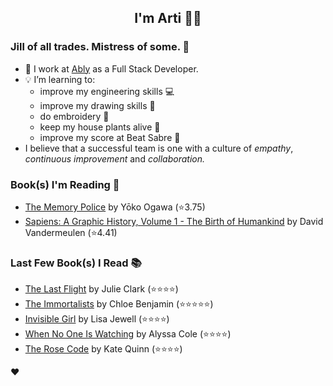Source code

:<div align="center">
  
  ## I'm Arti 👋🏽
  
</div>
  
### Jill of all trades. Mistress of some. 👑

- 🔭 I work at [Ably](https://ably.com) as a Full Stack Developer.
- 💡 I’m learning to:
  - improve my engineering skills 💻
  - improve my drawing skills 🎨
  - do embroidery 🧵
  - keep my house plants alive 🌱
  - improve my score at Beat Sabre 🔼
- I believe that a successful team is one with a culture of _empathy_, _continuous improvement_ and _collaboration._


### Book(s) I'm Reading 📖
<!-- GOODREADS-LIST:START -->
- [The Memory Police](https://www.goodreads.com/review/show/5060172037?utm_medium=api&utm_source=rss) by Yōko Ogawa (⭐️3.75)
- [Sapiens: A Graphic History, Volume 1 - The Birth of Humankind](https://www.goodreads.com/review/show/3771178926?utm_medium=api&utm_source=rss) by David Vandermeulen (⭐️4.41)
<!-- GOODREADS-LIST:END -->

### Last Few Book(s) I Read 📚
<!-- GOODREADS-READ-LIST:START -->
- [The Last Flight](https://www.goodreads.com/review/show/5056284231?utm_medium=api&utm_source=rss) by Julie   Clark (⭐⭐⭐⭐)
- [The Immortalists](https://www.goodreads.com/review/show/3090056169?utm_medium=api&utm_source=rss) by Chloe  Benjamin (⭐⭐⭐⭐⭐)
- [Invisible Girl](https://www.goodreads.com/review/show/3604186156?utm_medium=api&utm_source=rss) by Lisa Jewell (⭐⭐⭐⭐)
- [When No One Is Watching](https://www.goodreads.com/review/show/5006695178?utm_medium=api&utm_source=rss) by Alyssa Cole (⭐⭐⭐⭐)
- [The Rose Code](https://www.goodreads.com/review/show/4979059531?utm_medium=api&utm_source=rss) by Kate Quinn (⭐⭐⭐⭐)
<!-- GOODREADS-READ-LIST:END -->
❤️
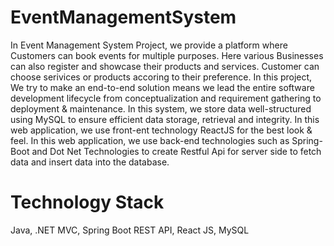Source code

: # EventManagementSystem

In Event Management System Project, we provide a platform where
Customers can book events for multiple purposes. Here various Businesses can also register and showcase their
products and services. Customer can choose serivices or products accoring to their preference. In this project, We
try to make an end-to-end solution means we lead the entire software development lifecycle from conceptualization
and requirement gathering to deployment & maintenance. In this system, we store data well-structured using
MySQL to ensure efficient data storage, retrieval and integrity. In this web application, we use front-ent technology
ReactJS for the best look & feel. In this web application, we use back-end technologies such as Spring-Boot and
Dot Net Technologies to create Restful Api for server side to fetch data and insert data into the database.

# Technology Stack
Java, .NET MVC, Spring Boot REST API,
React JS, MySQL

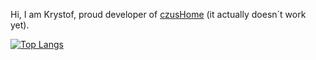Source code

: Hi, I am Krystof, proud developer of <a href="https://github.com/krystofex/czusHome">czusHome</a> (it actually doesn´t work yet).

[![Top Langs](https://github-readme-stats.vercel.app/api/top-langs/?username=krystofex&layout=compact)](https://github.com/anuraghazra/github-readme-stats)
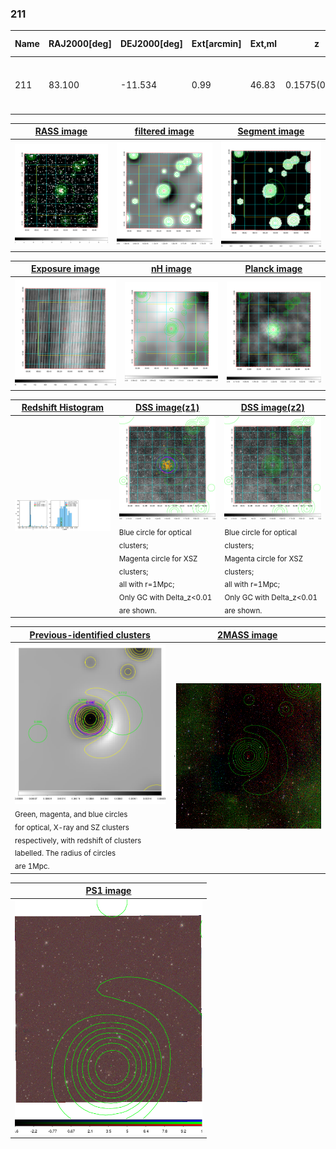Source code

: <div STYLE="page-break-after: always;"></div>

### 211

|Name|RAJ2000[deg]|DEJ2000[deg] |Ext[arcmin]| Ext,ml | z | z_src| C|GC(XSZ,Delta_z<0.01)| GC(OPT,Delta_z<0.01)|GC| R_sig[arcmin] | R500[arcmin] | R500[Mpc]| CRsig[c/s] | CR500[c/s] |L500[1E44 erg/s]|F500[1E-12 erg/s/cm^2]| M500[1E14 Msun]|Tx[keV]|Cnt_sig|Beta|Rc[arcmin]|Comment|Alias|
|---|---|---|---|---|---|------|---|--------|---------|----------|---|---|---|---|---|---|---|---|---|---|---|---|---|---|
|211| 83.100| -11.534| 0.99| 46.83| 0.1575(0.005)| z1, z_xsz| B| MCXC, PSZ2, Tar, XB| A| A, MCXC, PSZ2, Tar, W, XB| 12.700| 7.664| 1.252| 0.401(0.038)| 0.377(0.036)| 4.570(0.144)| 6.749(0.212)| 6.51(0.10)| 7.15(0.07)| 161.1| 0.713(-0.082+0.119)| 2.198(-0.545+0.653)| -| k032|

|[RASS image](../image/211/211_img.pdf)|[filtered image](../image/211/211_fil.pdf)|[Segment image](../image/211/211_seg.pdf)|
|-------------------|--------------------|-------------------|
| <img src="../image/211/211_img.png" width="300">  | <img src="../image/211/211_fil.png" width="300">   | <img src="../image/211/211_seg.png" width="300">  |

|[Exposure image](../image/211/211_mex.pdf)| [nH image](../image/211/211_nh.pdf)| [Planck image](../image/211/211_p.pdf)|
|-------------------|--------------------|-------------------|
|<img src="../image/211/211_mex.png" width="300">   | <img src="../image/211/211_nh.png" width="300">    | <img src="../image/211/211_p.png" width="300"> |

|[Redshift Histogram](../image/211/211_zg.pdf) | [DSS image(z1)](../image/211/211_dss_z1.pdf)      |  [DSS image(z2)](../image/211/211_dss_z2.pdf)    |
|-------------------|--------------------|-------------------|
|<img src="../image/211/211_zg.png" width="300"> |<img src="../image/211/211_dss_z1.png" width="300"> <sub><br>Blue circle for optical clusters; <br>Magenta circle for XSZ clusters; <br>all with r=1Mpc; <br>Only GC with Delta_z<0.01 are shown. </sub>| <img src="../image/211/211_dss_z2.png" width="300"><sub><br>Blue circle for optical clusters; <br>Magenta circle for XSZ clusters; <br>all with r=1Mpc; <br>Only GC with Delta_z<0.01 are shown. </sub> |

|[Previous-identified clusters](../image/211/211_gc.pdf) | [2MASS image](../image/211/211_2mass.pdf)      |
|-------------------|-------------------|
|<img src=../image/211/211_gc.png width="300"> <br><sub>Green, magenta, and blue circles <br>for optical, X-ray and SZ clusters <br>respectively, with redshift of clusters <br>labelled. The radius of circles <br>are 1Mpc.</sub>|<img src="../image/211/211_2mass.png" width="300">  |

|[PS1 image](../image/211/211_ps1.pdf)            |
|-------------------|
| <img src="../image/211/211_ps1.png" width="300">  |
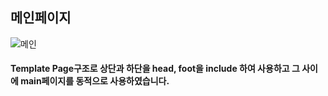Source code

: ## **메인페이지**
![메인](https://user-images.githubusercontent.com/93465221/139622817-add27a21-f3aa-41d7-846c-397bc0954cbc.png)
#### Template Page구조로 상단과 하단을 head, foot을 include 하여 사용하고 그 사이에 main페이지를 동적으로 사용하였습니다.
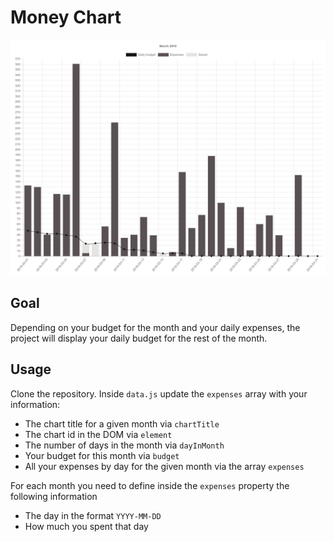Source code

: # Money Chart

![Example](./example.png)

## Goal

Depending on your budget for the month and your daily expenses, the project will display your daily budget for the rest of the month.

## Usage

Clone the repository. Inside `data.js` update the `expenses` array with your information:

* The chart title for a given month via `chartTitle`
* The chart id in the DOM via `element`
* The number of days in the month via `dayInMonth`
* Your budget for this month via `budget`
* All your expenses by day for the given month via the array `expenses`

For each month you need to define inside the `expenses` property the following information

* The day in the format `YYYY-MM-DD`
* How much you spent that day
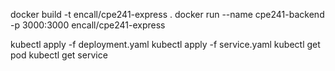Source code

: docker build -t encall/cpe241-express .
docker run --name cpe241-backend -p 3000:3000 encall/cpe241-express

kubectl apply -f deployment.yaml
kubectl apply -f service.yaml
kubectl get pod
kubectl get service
□ □ □ □ □
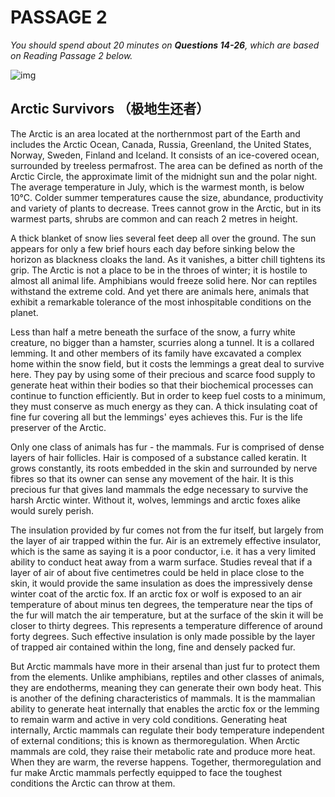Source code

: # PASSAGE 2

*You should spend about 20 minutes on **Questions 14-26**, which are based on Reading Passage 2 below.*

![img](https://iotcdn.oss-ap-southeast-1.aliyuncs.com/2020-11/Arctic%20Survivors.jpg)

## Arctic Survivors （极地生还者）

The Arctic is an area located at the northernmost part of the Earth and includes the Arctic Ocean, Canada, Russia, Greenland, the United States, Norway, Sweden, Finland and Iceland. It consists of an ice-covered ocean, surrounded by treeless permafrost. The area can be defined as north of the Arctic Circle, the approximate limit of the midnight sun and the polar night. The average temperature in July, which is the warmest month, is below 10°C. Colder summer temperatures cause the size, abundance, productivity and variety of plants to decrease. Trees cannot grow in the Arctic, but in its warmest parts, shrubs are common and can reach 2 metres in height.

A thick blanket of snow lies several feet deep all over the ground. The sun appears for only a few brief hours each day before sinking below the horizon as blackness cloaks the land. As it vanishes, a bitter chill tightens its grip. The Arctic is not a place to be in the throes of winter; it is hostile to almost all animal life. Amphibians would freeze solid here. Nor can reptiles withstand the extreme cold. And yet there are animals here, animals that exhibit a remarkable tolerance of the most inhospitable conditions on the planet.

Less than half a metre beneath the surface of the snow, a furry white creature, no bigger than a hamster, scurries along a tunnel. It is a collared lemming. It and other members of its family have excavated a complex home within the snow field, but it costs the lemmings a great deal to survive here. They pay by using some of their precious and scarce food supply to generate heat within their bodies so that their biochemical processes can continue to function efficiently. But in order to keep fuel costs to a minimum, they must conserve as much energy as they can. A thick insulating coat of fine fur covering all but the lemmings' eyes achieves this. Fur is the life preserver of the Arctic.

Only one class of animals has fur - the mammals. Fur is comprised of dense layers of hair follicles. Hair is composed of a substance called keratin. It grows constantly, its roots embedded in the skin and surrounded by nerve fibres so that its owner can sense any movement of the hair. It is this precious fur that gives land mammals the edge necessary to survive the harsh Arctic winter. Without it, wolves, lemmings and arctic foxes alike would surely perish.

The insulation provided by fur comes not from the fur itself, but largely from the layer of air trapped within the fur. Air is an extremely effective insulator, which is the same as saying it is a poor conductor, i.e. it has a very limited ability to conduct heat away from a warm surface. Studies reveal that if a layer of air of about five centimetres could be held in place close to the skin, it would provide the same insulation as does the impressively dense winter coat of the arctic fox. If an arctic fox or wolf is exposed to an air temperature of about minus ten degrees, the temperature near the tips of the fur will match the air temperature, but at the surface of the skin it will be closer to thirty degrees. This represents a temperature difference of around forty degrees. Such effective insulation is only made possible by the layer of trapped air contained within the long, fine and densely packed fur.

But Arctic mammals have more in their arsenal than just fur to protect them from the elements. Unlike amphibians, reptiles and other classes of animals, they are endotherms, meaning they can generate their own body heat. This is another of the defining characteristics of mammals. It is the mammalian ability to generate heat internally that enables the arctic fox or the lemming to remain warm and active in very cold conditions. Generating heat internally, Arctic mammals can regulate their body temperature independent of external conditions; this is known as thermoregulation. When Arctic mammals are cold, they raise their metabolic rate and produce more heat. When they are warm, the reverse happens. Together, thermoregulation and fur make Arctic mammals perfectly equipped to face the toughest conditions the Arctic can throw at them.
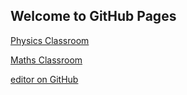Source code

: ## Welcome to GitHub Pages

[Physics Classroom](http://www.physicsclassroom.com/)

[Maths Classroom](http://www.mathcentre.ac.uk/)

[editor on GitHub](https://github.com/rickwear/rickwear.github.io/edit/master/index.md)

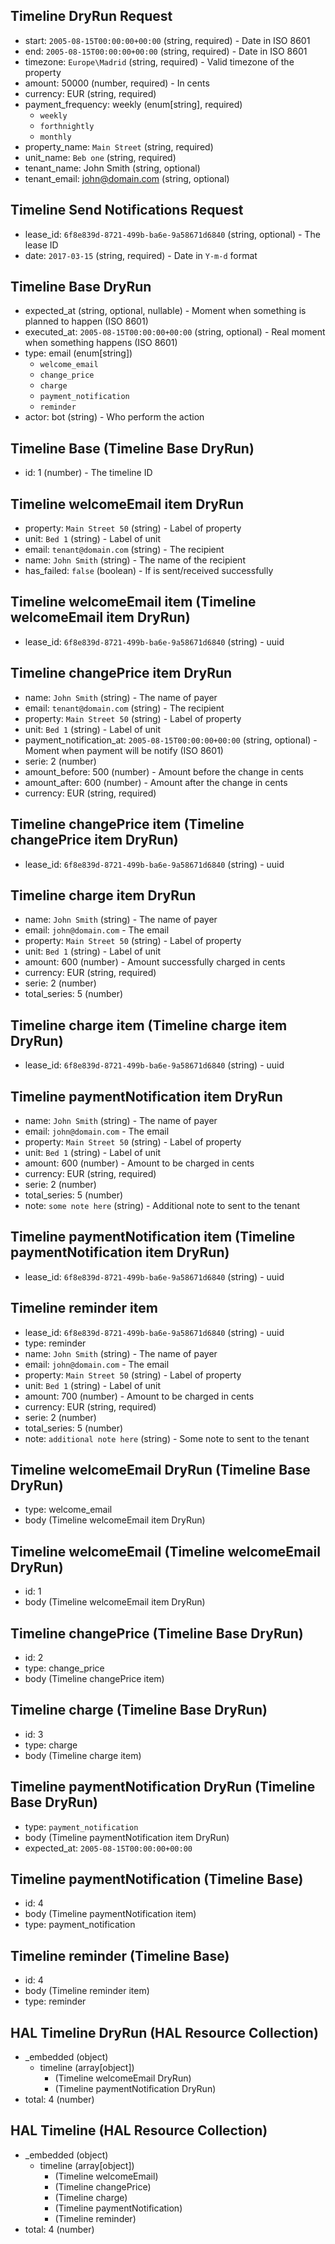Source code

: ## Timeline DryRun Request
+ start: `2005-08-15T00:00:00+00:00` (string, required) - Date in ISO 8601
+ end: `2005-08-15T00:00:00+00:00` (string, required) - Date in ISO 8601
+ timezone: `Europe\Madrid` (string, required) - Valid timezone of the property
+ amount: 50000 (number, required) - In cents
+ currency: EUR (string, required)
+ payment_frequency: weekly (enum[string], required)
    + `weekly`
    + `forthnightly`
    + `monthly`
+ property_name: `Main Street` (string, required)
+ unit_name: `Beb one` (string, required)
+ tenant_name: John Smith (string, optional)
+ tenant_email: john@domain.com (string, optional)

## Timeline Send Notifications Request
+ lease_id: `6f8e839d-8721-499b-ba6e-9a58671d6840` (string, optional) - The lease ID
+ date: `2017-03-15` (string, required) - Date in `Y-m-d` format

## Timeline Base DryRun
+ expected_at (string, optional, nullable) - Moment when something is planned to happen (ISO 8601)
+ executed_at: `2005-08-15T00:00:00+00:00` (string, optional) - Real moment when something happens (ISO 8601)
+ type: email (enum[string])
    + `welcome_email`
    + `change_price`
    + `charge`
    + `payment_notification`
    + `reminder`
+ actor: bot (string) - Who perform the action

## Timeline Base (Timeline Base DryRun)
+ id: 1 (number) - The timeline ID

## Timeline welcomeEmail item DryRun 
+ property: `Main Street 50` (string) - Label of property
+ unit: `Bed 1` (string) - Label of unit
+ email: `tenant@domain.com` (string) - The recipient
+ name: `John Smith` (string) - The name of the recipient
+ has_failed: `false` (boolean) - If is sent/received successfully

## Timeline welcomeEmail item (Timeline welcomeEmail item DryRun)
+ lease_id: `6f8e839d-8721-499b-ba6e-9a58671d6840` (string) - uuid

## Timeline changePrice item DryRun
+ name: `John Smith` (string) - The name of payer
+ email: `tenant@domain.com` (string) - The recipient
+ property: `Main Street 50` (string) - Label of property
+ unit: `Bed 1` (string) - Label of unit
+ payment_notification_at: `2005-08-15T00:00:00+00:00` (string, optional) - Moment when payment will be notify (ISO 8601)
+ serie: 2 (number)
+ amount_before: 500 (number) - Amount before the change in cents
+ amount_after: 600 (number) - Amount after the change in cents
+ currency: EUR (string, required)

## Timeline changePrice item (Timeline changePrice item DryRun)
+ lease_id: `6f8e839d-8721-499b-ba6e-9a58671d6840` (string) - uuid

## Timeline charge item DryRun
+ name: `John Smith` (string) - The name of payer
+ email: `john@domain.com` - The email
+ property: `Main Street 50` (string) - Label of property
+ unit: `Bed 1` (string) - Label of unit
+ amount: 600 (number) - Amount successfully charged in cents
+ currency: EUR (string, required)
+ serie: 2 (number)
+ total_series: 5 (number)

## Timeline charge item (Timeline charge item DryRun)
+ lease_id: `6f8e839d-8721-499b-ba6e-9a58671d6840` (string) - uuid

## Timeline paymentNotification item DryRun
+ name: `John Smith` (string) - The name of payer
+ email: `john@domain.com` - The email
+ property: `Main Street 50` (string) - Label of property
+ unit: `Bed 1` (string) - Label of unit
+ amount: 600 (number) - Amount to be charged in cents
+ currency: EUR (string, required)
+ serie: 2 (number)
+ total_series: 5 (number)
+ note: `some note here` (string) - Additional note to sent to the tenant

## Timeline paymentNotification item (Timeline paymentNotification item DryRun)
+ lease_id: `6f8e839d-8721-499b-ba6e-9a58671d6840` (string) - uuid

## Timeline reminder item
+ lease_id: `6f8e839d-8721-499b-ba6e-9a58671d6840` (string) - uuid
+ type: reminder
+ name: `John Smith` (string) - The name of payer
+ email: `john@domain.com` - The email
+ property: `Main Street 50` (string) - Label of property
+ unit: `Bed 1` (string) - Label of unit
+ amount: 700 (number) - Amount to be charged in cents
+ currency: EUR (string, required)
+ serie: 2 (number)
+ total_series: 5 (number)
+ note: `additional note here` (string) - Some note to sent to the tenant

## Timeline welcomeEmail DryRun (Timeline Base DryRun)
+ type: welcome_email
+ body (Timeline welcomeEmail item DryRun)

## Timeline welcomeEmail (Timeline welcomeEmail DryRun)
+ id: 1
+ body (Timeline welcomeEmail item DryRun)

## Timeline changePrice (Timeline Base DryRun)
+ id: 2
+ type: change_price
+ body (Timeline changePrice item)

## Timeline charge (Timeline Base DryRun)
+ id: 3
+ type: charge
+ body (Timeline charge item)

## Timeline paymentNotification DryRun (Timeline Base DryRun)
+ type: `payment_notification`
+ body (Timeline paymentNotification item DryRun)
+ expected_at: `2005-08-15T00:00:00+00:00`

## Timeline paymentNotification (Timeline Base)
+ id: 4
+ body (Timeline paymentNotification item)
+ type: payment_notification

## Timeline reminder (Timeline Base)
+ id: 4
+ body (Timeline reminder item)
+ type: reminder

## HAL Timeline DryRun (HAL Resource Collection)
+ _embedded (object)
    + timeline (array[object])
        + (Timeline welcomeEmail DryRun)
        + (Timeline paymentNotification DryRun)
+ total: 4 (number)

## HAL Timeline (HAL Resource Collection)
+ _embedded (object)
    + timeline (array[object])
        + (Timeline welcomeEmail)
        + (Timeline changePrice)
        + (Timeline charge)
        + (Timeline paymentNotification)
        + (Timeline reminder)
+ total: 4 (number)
□ □ □ □ □
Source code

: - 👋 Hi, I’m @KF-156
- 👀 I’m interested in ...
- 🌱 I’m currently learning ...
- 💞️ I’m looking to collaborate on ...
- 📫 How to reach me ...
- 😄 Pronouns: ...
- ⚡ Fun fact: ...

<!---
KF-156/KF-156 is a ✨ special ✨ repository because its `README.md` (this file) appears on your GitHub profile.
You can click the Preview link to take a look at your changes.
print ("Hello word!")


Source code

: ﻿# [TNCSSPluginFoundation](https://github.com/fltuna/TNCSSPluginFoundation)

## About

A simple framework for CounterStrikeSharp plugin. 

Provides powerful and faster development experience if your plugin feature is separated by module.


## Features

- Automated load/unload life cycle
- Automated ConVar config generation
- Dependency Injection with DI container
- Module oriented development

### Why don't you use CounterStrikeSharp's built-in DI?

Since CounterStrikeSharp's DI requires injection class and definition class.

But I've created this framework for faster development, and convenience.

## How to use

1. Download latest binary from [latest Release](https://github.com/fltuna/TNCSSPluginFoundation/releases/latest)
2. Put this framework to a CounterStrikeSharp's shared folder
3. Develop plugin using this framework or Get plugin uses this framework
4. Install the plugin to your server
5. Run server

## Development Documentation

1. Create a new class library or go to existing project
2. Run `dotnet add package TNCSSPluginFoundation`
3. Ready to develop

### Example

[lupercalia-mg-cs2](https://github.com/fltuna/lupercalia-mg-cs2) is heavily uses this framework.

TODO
□ □ □ □ □
= TASK TO CARRY OUT =
In these entries, please give the number of lines holding the string "apply" and nothing more.

= RESULT FOR THIS TASK =
2